Just when you thought you had the key match in the race for the Six Nations crown nailed down, another title decider crops up.
Ireland preserved their unbeaten record, and ended England's, with a 19-9 win over Stuart Lancaster's side in Dublin.
They are now on a collision course with a Wales side that rediscovered some of their best form to beat France in Paris.
Scotland's campaign continues to over-promise and under-deliver after a bright opening against Italy in Edinburgh ended in a miserable defeat.
Player of the weekend: Ireland scrum-half Conor Murray. Every kick out of his hand was right on target, with the right distance with the right hangtime for his chasers to apply real pressure to England.
He chose his options very well also. All his decisions were expertly thought through.
Try of the weekend: I really liked Dan Biggar's try for Wales against France, primarily for the two bits of play that set it up. It was a lovely dummy and dart from Rhys Webb, a great support line from Dan Lydiate and then a deft offload from the big man for Biggar to score.
Memory of the weekend: Coming over on the flight to Dublin there were at least four hen parties and I was wondering if they knew they were landing in the middle of the biggest rugby match that the city has seen for a few years.
Maybe they did, maybe they didn't. Maybe they told the hen, maybe they didn't.
Ireland playing World Cup-winning rugby...
Ireland's win over England was their 10th successive Test victory and was another combination of a clear strategy, executed brilliantly.
The kicking game has become crucial in international rugby and it is no stroke of luck that Ireland have mastered it.
The stats from their win over England are revealing. Conor Murray and Johnny Sexton kicked the ball 19 times between them, regaining possession on six occasions.
England's half-backs Ben Youngs and George Ford kicked the same number of times and didn't get the ball back once.
That was no fluke either. Before the game England had retained 10% of the ball they had kicked in their first two Six Nations matches, Ireland were almost double that at 19%.
Looking beyond the Six Nations, you can see how many teams have won World Cup finals by not conceding tries and knocking over the penalties - playing the tight percentages like Ireland are.
Of course England were very pragmatic in 2003, but South Africa won the finals in 1995 and 2007 also playing that way. Even for New Zealand in 2011 it came down to a penalty.

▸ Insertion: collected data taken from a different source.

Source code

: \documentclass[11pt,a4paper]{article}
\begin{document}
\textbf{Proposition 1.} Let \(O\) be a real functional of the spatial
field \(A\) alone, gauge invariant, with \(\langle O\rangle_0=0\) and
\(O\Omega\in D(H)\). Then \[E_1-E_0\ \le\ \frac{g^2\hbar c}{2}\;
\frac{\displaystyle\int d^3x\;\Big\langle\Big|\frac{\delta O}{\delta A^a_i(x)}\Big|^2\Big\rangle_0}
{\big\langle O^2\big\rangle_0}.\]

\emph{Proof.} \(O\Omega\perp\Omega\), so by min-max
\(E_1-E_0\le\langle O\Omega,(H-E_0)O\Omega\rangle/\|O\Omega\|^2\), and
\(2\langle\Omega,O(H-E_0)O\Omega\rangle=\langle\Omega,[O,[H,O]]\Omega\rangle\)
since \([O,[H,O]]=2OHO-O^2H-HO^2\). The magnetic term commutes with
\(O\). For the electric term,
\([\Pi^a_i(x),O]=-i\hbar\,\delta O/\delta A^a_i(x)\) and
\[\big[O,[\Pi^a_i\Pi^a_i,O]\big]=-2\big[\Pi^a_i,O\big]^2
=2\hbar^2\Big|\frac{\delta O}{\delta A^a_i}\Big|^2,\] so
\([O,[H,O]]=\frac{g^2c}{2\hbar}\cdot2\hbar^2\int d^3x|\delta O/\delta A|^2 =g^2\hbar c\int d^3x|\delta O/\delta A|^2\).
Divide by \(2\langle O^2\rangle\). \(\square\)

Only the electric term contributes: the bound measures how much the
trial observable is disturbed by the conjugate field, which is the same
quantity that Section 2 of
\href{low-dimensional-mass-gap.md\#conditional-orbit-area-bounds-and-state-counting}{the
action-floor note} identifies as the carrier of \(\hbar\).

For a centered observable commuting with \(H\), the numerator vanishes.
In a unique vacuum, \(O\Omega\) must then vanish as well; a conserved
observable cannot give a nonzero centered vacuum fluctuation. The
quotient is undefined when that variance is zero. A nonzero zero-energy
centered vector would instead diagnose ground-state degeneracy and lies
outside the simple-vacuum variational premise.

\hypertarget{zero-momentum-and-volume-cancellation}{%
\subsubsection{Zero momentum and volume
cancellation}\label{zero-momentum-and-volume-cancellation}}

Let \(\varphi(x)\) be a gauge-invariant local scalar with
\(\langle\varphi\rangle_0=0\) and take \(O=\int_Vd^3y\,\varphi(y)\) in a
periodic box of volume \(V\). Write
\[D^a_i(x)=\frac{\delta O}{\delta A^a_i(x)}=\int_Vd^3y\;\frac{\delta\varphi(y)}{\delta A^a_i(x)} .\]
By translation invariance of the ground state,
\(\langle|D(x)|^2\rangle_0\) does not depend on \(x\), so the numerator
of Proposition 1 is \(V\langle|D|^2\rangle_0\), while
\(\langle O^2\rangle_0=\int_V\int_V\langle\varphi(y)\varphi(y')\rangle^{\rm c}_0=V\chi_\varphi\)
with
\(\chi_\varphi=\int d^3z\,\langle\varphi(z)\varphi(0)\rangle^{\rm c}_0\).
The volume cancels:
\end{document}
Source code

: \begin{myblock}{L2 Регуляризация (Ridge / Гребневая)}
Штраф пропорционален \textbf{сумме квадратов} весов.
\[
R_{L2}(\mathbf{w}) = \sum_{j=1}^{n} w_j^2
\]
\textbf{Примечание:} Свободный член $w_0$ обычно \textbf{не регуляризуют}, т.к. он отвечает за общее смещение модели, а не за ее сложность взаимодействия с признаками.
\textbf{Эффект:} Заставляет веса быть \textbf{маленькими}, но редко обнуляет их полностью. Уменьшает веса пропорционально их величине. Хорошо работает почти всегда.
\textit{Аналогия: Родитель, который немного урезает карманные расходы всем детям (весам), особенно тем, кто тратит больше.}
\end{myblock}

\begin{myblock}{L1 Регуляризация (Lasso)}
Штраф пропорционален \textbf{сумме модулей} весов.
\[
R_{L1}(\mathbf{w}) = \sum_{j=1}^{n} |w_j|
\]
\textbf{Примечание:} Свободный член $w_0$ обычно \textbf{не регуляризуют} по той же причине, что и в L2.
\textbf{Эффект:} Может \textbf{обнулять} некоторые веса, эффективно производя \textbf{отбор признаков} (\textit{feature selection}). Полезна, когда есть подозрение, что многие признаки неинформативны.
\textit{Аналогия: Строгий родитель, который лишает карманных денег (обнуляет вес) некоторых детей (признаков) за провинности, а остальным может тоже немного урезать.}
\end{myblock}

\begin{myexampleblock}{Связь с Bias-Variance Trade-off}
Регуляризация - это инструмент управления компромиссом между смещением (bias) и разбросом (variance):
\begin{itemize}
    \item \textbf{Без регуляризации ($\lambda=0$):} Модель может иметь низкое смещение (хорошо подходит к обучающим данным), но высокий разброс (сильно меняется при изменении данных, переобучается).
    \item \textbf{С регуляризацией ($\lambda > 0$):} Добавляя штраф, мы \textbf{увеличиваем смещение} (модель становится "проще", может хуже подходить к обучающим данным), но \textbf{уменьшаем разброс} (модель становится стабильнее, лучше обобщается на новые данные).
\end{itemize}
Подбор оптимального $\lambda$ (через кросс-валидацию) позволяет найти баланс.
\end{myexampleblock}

You don't have to play a wide expansive game to win a final.
Ireland's game became less accurate when Ian Madigan replaced Johnny Sexton but very few teams can replace a world-class player with a world-class player. I'm sure Joe Schmidt will be emphasising to Madigan how important that area of his game is.
...but Wales favourites for Cardiff crunch
Wales will play it down and say they are not favourites to beat Ireland in the next round. That is what the modern PR machine demands.
But with their big-match, big-name players fit and home advantage, they should be relishing the meeting in two weeks' time.
A good team does not become a bad team overnight, and what I think was holding back Wales was a lack of confidence.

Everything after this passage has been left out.